The term “Mamasan” basically alludes to older women, retirees, largely playing the game for fun.
Their oversight playing shorts and generally baggy outfits seemed to fan the flames of such ridicule, if their performance on the court didn’t justify the condescending reference.
At the 2014 World Championships in Japan, Kenya lost by huge margins: 0-3 (15-2, 14-7, 15-4) to USA, 0-3 (15-1, 15-3, 15-40) to hosts Japan and 0-3 (15-7, 15-3, 15-0) to the Czech Republic in their group game.
Then, Japan had mega stars such as Obayashi Motoko, Asako Tajimi, and others, with Kenya unable to offer any meaningful resistance.
On Sunday, Kenya might have lost in straight sets (25-15, 25-11, 25-23), but the Malkia Strikers are a massive improvement on the Mamasan Spikers of old.
In fact, Japan head coach Nakada Kumi, who as a player led Japan to an Olympic bronze medal at the 1984 Los Angeles Olympics, was full of praise for Kenya after the Malkia Strikers almost nicked the final set.
“Since we last played against Kenya some years ago, I see a lot of improvement in the team,” Kumi said.
“Previously, Kenya relied on individual stars, but now, there’s a semblance of teamwork which almost led to them beating us in the third set,” the coach said after the match that lasted one hour and 19 minutes.

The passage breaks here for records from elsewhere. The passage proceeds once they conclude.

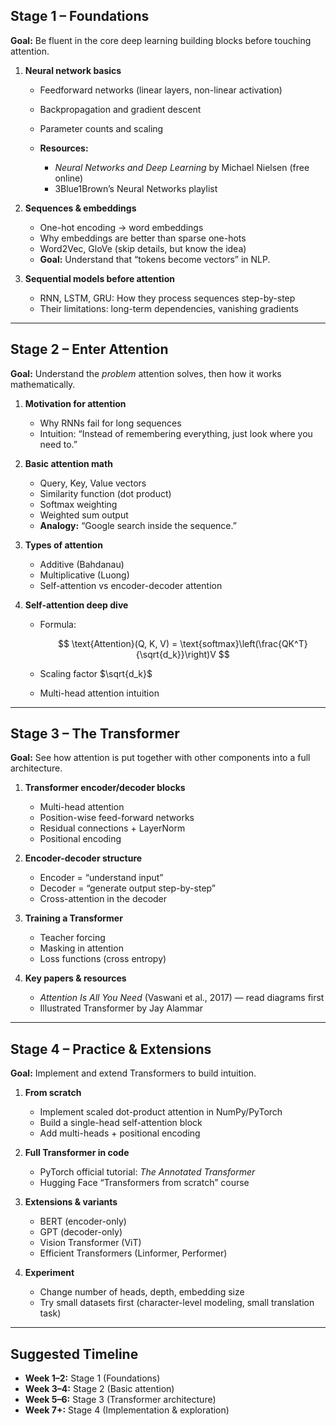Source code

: ## **Stage 1 – Foundations**

**Goal:** Be fluent in the core deep learning building blocks before touching attention.

1. **Neural network basics**

   * Feedforward networks (linear layers, non-linear activation)
   * Backpropagation and gradient descent
   * Parameter counts and scaling
   * **Resources:**

     * *Neural Networks and Deep Learning* by Michael Nielsen (free online)
     * 3Blue1Brown’s Neural Networks playlist

2. **Sequences & embeddings**

   * One-hot encoding → word embeddings
   * Why embeddings are better than sparse one-hots
   * Word2Vec, GloVe (skip details, but know the idea)
   * **Goal:** Understand that “tokens become vectors” in NLP.

3. **Sequential models before attention**

   * RNN, LSTM, GRU: How they process sequences step-by-step
   * Their limitations: long-term dependencies, vanishing gradients
__________________________________________________________________________________________________________________________________________________________________________________________________________

## **Stage 2 – Enter Attention**

**Goal:** Understand the *problem* attention solves, then how it works mathematically.

1. **Motivation for attention**

   * Why RNNs fail for long sequences
   * Intuition: “Instead of remembering everything, just look where you need to.”

2. **Basic attention math**

   * Query, Key, Value vectors
   * Similarity function (dot product)
   * Softmax weighting
   * Weighted sum output
   * **Analogy:** “Google search inside the sequence.”

3. **Types of attention**

   * Additive (Bahdanau)
   * Multiplicative (Luong)
   * Self-attention vs encoder-decoder attention

4. **Self-attention deep dive**

   * Formula:

     $$
     \text{Attention}(Q, K, V) = \text{softmax}\left(\frac{QK^T}{\sqrt{d_k}}\right)V
     $$
   * Scaling factor $\sqrt{d_k}$
   * Multi-head attention intuition

__________________________________________________________________________________________________________________________________________________________________________________________________________

## **Stage 3 – The Transformer**

**Goal:** See how attention is put together with other components into a full architecture.

1. **Transformer encoder/decoder blocks**

   * Multi-head attention
   * Position-wise feed-forward networks
   * Residual connections + LayerNorm
   * Positional encoding

2. **Encoder-decoder structure**

   * Encoder = “understand input”
   * Decoder = “generate output step-by-step”
   * Cross-attention in the decoder

3. **Training a Transformer**

   * Teacher forcing
   * Masking in attention
   * Loss functions (cross entropy)

4. **Key papers & resources**

   * *Attention Is All You Need* (Vaswani et al., 2017) — read diagrams first
   * Illustrated Transformer by Jay Alammar

__________________________________________________________________________________________________________________________________________________________________________________________________________
## **Stage 4 – Practice & Extensions**

**Goal:** Implement and extend Transformers to build intuition.

1. **From scratch**

   * Implement scaled dot-product attention in NumPy/PyTorch
   * Build a single-head self-attention block
   * Add multi-heads + positional encoding

2. **Full Transformer in code**

   * PyTorch official tutorial: *The Annotated Transformer*
   * Hugging Face “Transformers from scratch” course

3. **Extensions & variants**

   * BERT (encoder-only)
   * GPT (decoder-only)
   * Vision Transformer (ViT)
   * Efficient Transformers (Linformer, Performer)

4. **Experiment**

   * Change number of heads, depth, embedding size
   * Try small datasets first (character-level modeling, small translation task)
__________________________________________________________________________________________________________________________________________________________________________________________________________
## Suggested Timeline

* **Week 1–2:** Stage 1 (Foundations)
* **Week 3–4:** Stage 2 (Basic attention)
* **Week 5–6:** Stage 3 (Transformer architecture)
* **Week 7+:** Stage 4 (Implementation & exploration)



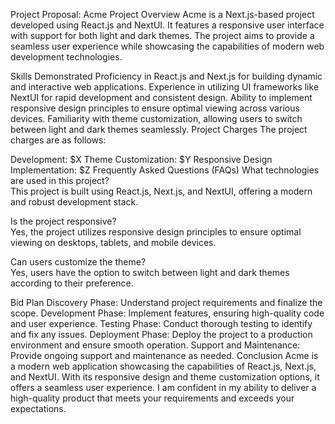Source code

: Project Proposal: Acme
Project Overview
Acme is a Next.js-based project developed using React.js and NextUI. It features a responsive user interface with support for both light and dark themes. The project aims to provide a seamless user experience while showcasing the capabilities of modern web development technologies.

Skills Demonstrated
Proficiency in React.js and Next.js for building dynamic and interactive web applications.
Experience in utilizing UI frameworks like NextUI for rapid development and consistent design.
Ability to implement responsive design principles to ensure optimal viewing across various devices.
Familiarity with theme customization, allowing users to switch between light and dark themes seamlessly.
Project Charges
The project charges are as follows:

Development: $X
Theme Customization: $Y
Responsive Design Implementation: $Z
Frequently Asked Questions (FAQs)
What technologies are used in this project?<br>
This project is built using React.js, Next.js, and NextUI, offering a modern and robust development stack.

Is the project responsive?<br>
Yes, the project utilizes responsive design principles to ensure optimal viewing on desktops, tablets, and mobile devices.

Can users customize the theme?<br>
Yes, users have the option to switch between light and dark themes according to their preference.

Bid Plan
Discovery Phase: Understand project requirements and finalize the scope.
Development Phase: Implement features, ensuring high-quality code and user experience.
Testing Phase: Conduct thorough testing to identify and fix any issues.
Deployment Phase: Deploy the project to a production environment and ensure smooth operation.
Support and Maintenance: Provide ongoing support and maintenance as needed.
Conclusion
Acme is a modern web application showcasing the capabilities of React.js, Next.js, and NextUI. With its responsive design and theme customization options, it offers a seamless user experience. I am confident in my ability to deliver a high-quality product that meets your requirements and exceeds your expectations.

It was seesaw affair in the opening set with Kenya shocking the hosts by racing to 6-3 ahead with Sharon Chepchumba and Leonida Kasaya bagging the early points before the hosts tied at 6-6 and never looked back to take the first set 25-15.
The injury of Japan’s outside hitter Sarina Koga seemed to have weakened the hosts who, however, cruised to a 25-11 win in the 23-minute second set.
Koga was stretchered off with a suspected fracture after a bad fall, with Kumi saying she was yet to receive the medical report.
The night’s top scorer Sharon Chepchumba was brilliant, chalking up a game-high 18 points.
Japan’s Oh Ishikawa followed with 15.
But Malkia Strikers saved the best for last, stretching the game almost beyond the hosts reach only to disintegrate and let the 31-minute third set slip away, 23-25.
There were a lot of positives to be drawn from the match with coach Paul Bitok, who sat on a panel that featured six Brazilian tacticians, happy with improvements in service reception.
“First I’d like to say sorry for not winning today,” Bitok apologised to Malkia Strikers’ legion of fans.
“We had a very good chance… When we started the match, I foresaw a good result. A surprise victory.
“But in the middle of the first set we lost focus and the players started concentrating more on Japan’s game. We forgot how we were supposed to play.
“But when it reached the third set, then I came in and told the players to forget about Japan and enjoy, play our own game.”
That’s what inspired the flying finish.
Team captain Mercy Moim was also inspired by the game.
“It was a good game compared to how we have been playing against Japan previously,” Moin observed.
“We haven’t played a competitive match in almost two years. That’s why we took time to get familiar with the court before coming up forcefully in the final set.
“In the next matches that we play, we will show great improvement,” said Moim who is also happy with the team’s blend of youth and experience.
Malkia Strikers next face South Korea on Tuesday (9.45pm, or 3.45pm, Kenyan time) before taking on Serbia on Thursday and Dominican Republic on Saturday.